**RECORDS SHOWN:**
§

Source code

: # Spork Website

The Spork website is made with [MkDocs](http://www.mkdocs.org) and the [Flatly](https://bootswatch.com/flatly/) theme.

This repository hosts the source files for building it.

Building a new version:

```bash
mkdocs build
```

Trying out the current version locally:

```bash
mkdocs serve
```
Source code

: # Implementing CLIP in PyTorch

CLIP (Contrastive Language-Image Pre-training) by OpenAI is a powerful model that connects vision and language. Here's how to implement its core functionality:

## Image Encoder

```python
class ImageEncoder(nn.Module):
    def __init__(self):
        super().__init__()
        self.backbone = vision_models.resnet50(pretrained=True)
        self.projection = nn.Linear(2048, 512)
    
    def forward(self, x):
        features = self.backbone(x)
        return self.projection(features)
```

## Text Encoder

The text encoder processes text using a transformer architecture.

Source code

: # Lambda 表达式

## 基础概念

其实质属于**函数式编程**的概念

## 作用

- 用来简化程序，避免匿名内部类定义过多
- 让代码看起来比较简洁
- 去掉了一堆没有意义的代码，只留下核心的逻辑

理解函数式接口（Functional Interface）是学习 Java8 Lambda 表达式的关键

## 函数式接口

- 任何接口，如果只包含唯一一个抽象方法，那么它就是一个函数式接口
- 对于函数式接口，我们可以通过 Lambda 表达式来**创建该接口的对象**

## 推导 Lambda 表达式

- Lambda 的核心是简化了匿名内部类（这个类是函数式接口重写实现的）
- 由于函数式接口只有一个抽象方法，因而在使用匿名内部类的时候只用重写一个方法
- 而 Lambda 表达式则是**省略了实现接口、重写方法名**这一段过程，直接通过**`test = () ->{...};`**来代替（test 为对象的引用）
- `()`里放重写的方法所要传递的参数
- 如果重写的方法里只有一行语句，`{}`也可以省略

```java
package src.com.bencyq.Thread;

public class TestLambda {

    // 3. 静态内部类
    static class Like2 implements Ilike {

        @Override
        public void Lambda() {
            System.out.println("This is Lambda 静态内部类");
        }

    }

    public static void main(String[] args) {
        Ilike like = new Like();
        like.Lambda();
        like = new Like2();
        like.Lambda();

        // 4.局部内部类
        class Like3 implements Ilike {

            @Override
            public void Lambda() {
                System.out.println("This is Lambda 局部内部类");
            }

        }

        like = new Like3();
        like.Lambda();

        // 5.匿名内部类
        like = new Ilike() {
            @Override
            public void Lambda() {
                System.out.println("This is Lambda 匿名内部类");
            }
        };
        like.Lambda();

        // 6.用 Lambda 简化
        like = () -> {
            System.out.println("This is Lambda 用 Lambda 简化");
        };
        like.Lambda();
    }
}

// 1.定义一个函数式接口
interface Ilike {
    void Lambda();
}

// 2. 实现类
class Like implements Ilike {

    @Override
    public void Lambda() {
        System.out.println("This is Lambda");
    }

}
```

§

**WHAT YOU WILL DO:**
Extract the complete data, matching each line exactly.

**RESULT OF THE EXERCISE:**
Source code

: # Spork Website

The Spork website is made with [MkDocs](http://www.mkdocs.org) and the [Flatly](https://bootswatch.com/flatly/) theme.

This repository hosts the source files for building it.

Building a new version:

```bash
mkdocs build
```

Trying out the current version locally:

```bash
mkdocs serve
```
Source code

: # Implementing CLIP in PyTorch

CLIP (Contrastive Language-Image Pre-training) by OpenAI is a powerful model that connects vision and language. Here's how to implement its core functionality:

## Image Encoder

```python
class ImageEncoder(nn.Module):
    def __init__(self):
        super().__init__()
        self.backbone = vision_models.resnet50(pretrained=True)
        self.projection = nn.Linear(2048, 512)
    
    def forward(self, x):
        features = self.backbone(x)
        return self.projection(features)
```

## Text Encoder

The text encoder processes text using a transformer architecture.

Source code

: # Lambda 表达式

## 基础概念

其实质属于**函数式编程**的概念

## 作用

- 用来简化程序，避免匿名内部类定义过多
- 让代码看起来比较简洁
- 去掉了一堆没有意义的代码，只留下核心的逻辑

理解函数式接口（Functional Interface）是学习 Java8 Lambda 表达式的关键

## 函数式接口

- 任何接口，如果只包含唯一一个抽象方法，那么它就是一个函数式接口
- 对于函数式接口，我们可以通过 Lambda 表达式来**创建该接口的对象**

## 推导 Lambda 表达式

- Lambda 的核心是简化了匿名内部类（这个类是函数式接口重写实现的）
- 由于函数式接口只有一个抽象方法，因而在使用匿名内部类的时候只用重写一个方法
- 而 Lambda 表达式则是**省略了实现接口、重写方法名**这一段过程，直接通过**`test = () ->{...};`**来代替（test 为对象的引用）
- `()`里放重写的方法所要传递的参数
- 如果重写的方法里只有一行语句，`{}`也可以省略

```java
package src.com.bencyq.Thread;

public class TestLambda {

    // 3. 静态内部类
    static class Like2 implements Ilike {

        @Override
        public void Lambda() {
            System.out.println("This is Lambda 静态内部类");
        }

    }

    public static void main(String[] args) {
        Ilike like = new Like();
        like.Lambda();
        like = new Like2();
        like.Lambda();

        // 4.局部内部类
        class Like3 implements Ilike {

            @Override
            public void Lambda() {
                System.out.println("This is Lambda 局部内部类");
            }

        }

        like = new Like3();
        like.Lambda();

        // 5.匿名内部类
        like = new Ilike() {
            @Override
            public void Lambda() {
                System.out.println("This is Lambda 匿名内部类");
            }
        };
        like.Lambda();

        // 6.用 Lambda 简化
        like = () -> {
            System.out.println("This is Lambda 用 Lambda 简化");
        };
        like.Lambda();
    }
}

// 1.定义一个函数式接口
interface Ilike {
    void Lambda();
}

// 2. 实现类
class Like implements Ilike {

    @Override
    public void Lambda() {
        System.out.println("This is Lambda");
    }

}
```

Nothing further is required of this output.